On Tue, Jul 11, 2000 at 07:22:52PM -0300, Alexandre Oliva wrote:
> I see.
> 
> Are you aware that GCC is moving towards creating a shared libgcc?
> 
> Why, then, should glibc people take over the creation of this shared
> library for GNU/Linux systems?  The GCC maintainers are going to have
> to face this problem themselves, probably in a far more complicated
> way since we don't care just about GNU/Linux.

The problem is we, Ulrich and I, don't believe gcc will do it right
for Linux in time. Very few people have the experiences of maintaining
a shared libary which is kept binary compatible with binaries compiled
years ago.

> > On any other system, you may change libstdc++ API and C++ ABI without
> > breaking the existing binaries.
> 
> What about rebuilding C++ shared libraries with an ABI-incompatible
> GCC?  Do you claim this works on all platforms other than GNU/Linux?

My scheme should work since it encodes the C library API, the libstdc++
API and the C++ compiler ABI in the soname of libstdc++.so.
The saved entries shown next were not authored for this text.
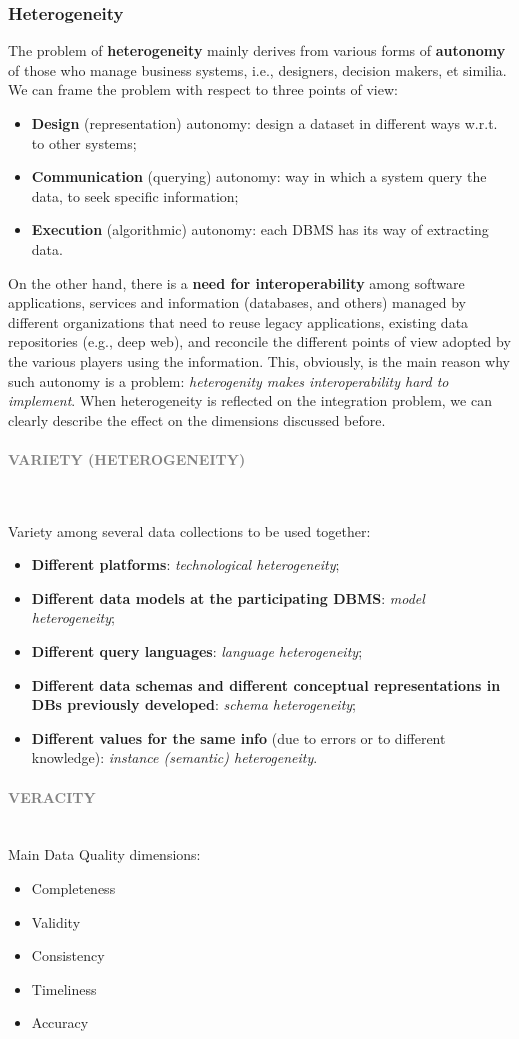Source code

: \documentclass[10pt,a4paper]{article}
\newcommand{\myparagraph}[1]{\paragraph{\normalsize{\textcolor{gray}{\uppercase{\textbf{#1}}}} }\mbox{} \vspace{0.5em}\\}
\begin{document}
\subsubsection{Heterogeneity}
\begin{justify}
The problem of \textbf{heterogeneity} mainly derives from various forms of \textbf{autonomy} of those who manage business systems, i.e., designers, decision makers, et similia. We can frame the problem with respect to three points of view:
\begin{itemize}
	\item \textbf{Design} (representation) autonomy: design a dataset in different ways w.r.t. to other systems;
	\item \textbf{Communication} (querying) autonomy: way in which a system query the data, to seek specific information;
	\item \textbf{Execution} (algorithmic) autonomy: each DBMS has its way of extracting data.
\end{itemize}
On the other hand, there is a \textbf{need for interoperability} among software applications, services and information (databases, and others) managed by different organizations that need to reuse legacy applications, existing data repositories (e.g., deep web), and reconcile the different points of view adopted by the various players using the information. This, obviously, is the main reason why such autonomy is a problem: \textit{heterogenity makes interoperability hard to implement}.
\linebreak
When heterogeneity is reflected on the integration problem, we can clearly describe the effect on the dimensions discussed before.
\end{justify}
\myparagraph{VARIETY (heterogeneity)}
\begin{justify}
Variety among several data collections to be used together:
\begin{itemize}
	\item \textbf{Different platforms}: \textit{technological heterogeneity};
	\item \textbf{Different data models at the participating DBMS}: \textit{model heterogeneity};
	\item \textbf{Different query languages}: \textit{language heterogeneity};
	\item \textbf{Different data schemas and different conceptual representations in DBs previously developed}: \textit{schema heterogeneity};
	\item \textbf{Different values for the same info} (due to errors or to different knowledge): \textit{instance (semantic) heterogeneity}.
\end{itemize}
\myparagraph{VERACITY}
Main Data Quality dimensions:
\begin{itemize}
	\item Completeness
	\item Validity
	\item Consistency
	\item Timeliness
	\item Accuracy
\end{itemize}
\end{justify}
\end{document}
> I find it hard to believe.

Try it.

> 
> >> more often on GNU/Linux precisely because libc isn't always compiled
> >> by the compiler someone who installed their own version of GCC uses.
> 
> > The Linux C library is the only C library I know to use the frame based
> > exception in gcc.
> 
> What I mean is that the problem occurs more often on GNU/Linux because
> libc also carries the symbols GCC EH depends upon.  However, I believe
> it should affect any other system when you link together shared
> libraries created with ABI-incompatible versions of GCC.
> 

It is only a problem for Linux because it happens to libc.so. If it
is something else, we can deal with it some other easy way.